**Records provided:**
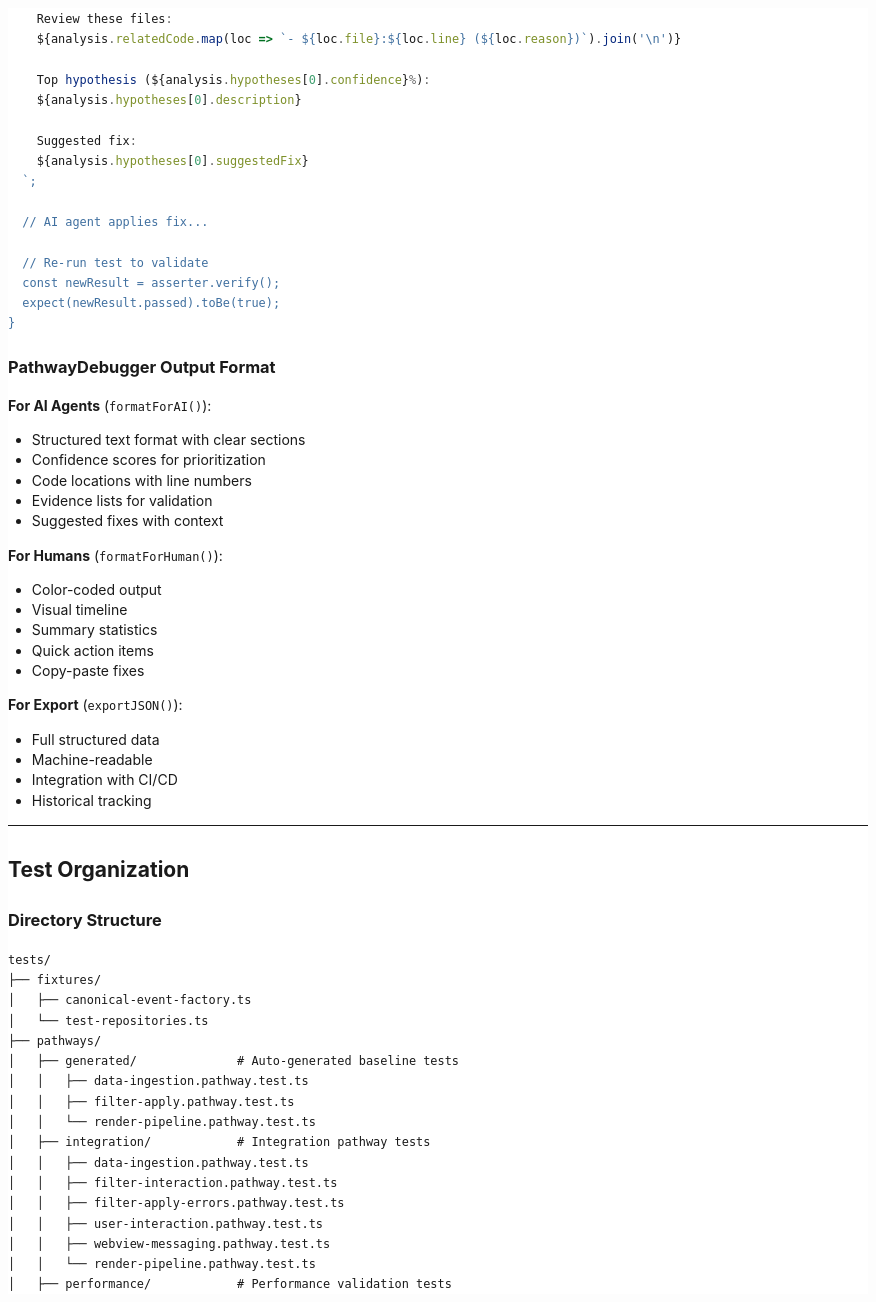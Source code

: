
 ```typescript
    Review these files:
    ${analysis.relatedCode.map(loc => `- ${loc.file}:${loc.line} (${loc.reason})`).join('\n')}

    Top hypothesis (${analysis.hypotheses[0].confidence}%):
    ${analysis.hypotheses[0].description}

    Suggested fix:
    ${analysis.hypotheses[0].suggestedFix}
  `;

  // AI agent applies fix...

  // Re-run test to validate
  const newResult = asserter.verify();
  expect(newResult.passed).toBe(true);
}
```

### PathwayDebugger Output Format

**For AI Agents** (`formatForAI()`):
- Structured text format with clear sections
- Confidence scores for prioritization
- Code locations with line numbers
- Evidence lists for validation
- Suggested fixes with context

**For Humans** (`formatForHuman()`):
- Color-coded output
- Visual timeline
- Summary statistics
- Quick action items
- Copy-paste fixes

**For Export** (`exportJSON()`):
- Full structured data
- Machine-readable
- Integration with CI/CD
- Historical tracking

---

## Test Organization

### Directory Structure

```
tests/
├── fixtures/
│   ├── canonical-event-factory.ts
│   └── test-repositories.ts
├── pathways/
│   ├── generated/              # Auto-generated baseline tests
│   │   ├── data-ingestion.pathway.test.ts
│   │   ├── filter-apply.pathway.test.ts
│   │   └── render-pipeline.pathway.test.ts
│   ├── integration/            # Integration pathway tests
│   │   ├── data-ingestion.pathway.test.ts
│   │   ├── filter-interaction.pathway.test.ts
│   │   ├── filter-apply-errors.pathway.test.ts
│   │   ├── user-interaction.pathway.test.ts
│   │   ├── webview-messaging.pathway.test.ts
│   │   └── render-pipeline.pathway.test.ts
│   ├── performance/            # Performance validation tests
```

**Work task:** Except for pictures, copy the records above exactly.

**Finished task:**
Source code

:
 ```typescript
    Review these files:
    ${analysis.relatedCode.map(loc => `- ${loc.file}:${loc.line} (${loc.reason})`).join('\n')}

    Top hypothesis (${analysis.hypotheses[0].confidence}%):
    ${analysis.hypotheses[0].description}

    Suggested fix:
    ${analysis.hypotheses[0].suggestedFix}
  `;

  // AI agent applies fix...

  // Re-run test to validate
  const newResult = asserter.verify();
  expect(newResult.passed).toBe(true);
}
```

### PathwayDebugger Output Format

**For AI Agents** (`formatForAI()`):
- Structured text format with clear sections
- Confidence scores for prioritization
- Code locations with line numbers
- Evidence lists for validation
- Suggested fixes with context

**For Humans** (`formatForHuman()`):
- Color-coded output
- Visual timeline
- Summary statistics
- Quick action items
- Copy-paste fixes

**For Export** (`exportJSON()`):
- Full structured data
- Machine-readable
- Integration with CI/CD
- Historical tracking

---

## Test Organization

### Directory Structure

```
tests/
├── fixtures/
│   ├── canonical-event-factory.ts
│   └── test-repositories.ts
├── pathways/
│   ├── generated/              # Auto-generated baseline tests
│   │   ├── data-ingestion.pathway.test.ts
│   │   ├── filter-apply.pathway.test.ts
│   │   └── render-pipeline.pathway.test.ts
│   ├── integration/            # Integration pathway tests
│   │   ├── data-ingestion.pathway.test.ts
│   │   ├── filter-interaction.pathway.test.ts
│   │   ├── filter-apply-errors.pathway.test.ts
│   │   ├── user-interaction.pathway.test.ts
│   │   ├── webview-messaging.pathway.test.ts
│   │   └── render-pipeline.pathway.test.ts
│   ├── performance/            # Performance validation tests
```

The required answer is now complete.